A quienes nos gustan demasiado los libros, por ser unas ventanas muy pequeñas que se abren a universos mayores (el universo del otro, el universo que habita dentro de mí, el universo de Dios), llevamos un año recomendando a los amigos “El infinito en un junco”, ese trabajo multipremiado de Irene Vallejo sobre la historia del libro como soporte físico, que es en definitiva un repaso a la civilización de Grecia y Roma. Allí la autora relata que los primeros cristianos usaron unas pequeñas tablillas enceradas, unidas entre sí, para guardarse las palabras del Señor. El formato era manejable, pequeño, utilísimo. Quedaban atrás los papiros imposibles y los costosos pergaminos. Avanzaba un nuevo soporte, muy parecido al libro que hoy llevamos en el bolsillo.

Hay un momento en que Irene Vallejo, una entusiasta de la palabra, hace curiosamente un brevísimo comentario al Evangelio de hoy. El centurión romano le dice al Señor que sólo pronuncie una palabra y bastará para curar al enfermo, un siervo por el que tiene mucho afecto. La autora queda fascinada por un homenaje tan elocuente al poder de la palabra por sí misma: una palabra que cura, ahí es nada. Pero si uno se toma en serio lo que está pasando en el pasaje de hoy, no es que el autor del texto quiera ensalzar el hecho de “la palabra pronunciada”. Cuando éramos críos nos encantaban las palabras mágicas con las que podían hacerse conjuros, las contraseñas que facilitaban la entrada a lugares reservados, las palabras de los idiomas extranjeros que nos plantaban directamente en aquellos países de procedencia, lejanos y exóticos. Pero el Evangelio de hoy no apunta al milagro de la palabra, sino al milagro mayor de la confianza de un hombre, ajeno a la fe del pueblo de Israel, hacia un judío al que reconoce como Maestro y Mesías.
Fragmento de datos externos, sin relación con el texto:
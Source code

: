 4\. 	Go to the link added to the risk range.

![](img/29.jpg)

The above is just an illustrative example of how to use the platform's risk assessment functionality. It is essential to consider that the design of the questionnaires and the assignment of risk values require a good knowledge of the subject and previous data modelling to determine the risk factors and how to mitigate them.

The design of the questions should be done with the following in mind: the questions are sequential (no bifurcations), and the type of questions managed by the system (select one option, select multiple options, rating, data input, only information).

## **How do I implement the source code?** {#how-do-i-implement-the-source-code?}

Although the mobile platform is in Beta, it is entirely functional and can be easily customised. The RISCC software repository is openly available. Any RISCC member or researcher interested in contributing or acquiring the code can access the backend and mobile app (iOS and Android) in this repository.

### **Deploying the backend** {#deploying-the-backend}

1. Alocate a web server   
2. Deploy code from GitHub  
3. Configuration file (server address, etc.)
Antes de cualquier decisión en la vida, todo ser humano es por naturaleza susceptible de ser seducido por la verdad que habita en nuestro mundo. El centurión vio en Cristo a alguien que ponía en evidencia los corazones de todos, sacaba a la superficie los kilos de bondad y suciedad de los que somos capaces, era un revelador de la naturaleza humana. Veía en Él un hombre que, además de hacer milagros asombrosos, era digno de confianza. Es muy hermoso el tono que usa, el de dos personas que conocen bien su oficio: dirigirse a alguien para que su decisión sea cumplida. Con ello desvela en Cristo una evidente autoridad, una autoridad que no es de este mundo.
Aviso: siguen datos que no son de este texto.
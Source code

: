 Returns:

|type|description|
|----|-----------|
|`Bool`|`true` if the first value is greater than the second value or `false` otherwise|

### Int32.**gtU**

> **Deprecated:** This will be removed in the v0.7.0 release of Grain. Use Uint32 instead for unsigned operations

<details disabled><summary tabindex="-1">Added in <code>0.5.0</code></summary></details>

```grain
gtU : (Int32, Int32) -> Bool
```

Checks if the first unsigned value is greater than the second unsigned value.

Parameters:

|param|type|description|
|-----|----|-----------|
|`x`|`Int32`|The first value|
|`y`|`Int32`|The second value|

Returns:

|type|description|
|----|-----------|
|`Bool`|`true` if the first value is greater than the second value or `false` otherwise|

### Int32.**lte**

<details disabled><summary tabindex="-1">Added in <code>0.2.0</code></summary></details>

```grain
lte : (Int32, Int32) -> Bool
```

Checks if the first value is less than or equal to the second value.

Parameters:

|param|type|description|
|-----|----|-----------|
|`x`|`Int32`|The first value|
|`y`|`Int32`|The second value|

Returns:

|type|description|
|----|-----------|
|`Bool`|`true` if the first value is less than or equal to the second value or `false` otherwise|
El evangelista no deja de anotar que el Señor se queda conmovido y asombrado por una fe tan rotunda. Hasta los últimos días de nuestra vida permanecerán esas palabras que pronunciamos antes de recibir a Cristo en la eucaristía. Deberíamos rezar más a menudo con ellas, para que se injerten dentro de nosotros no como palabras mágicas, sino como testimonio de una fe que conmueve al mismo Dios.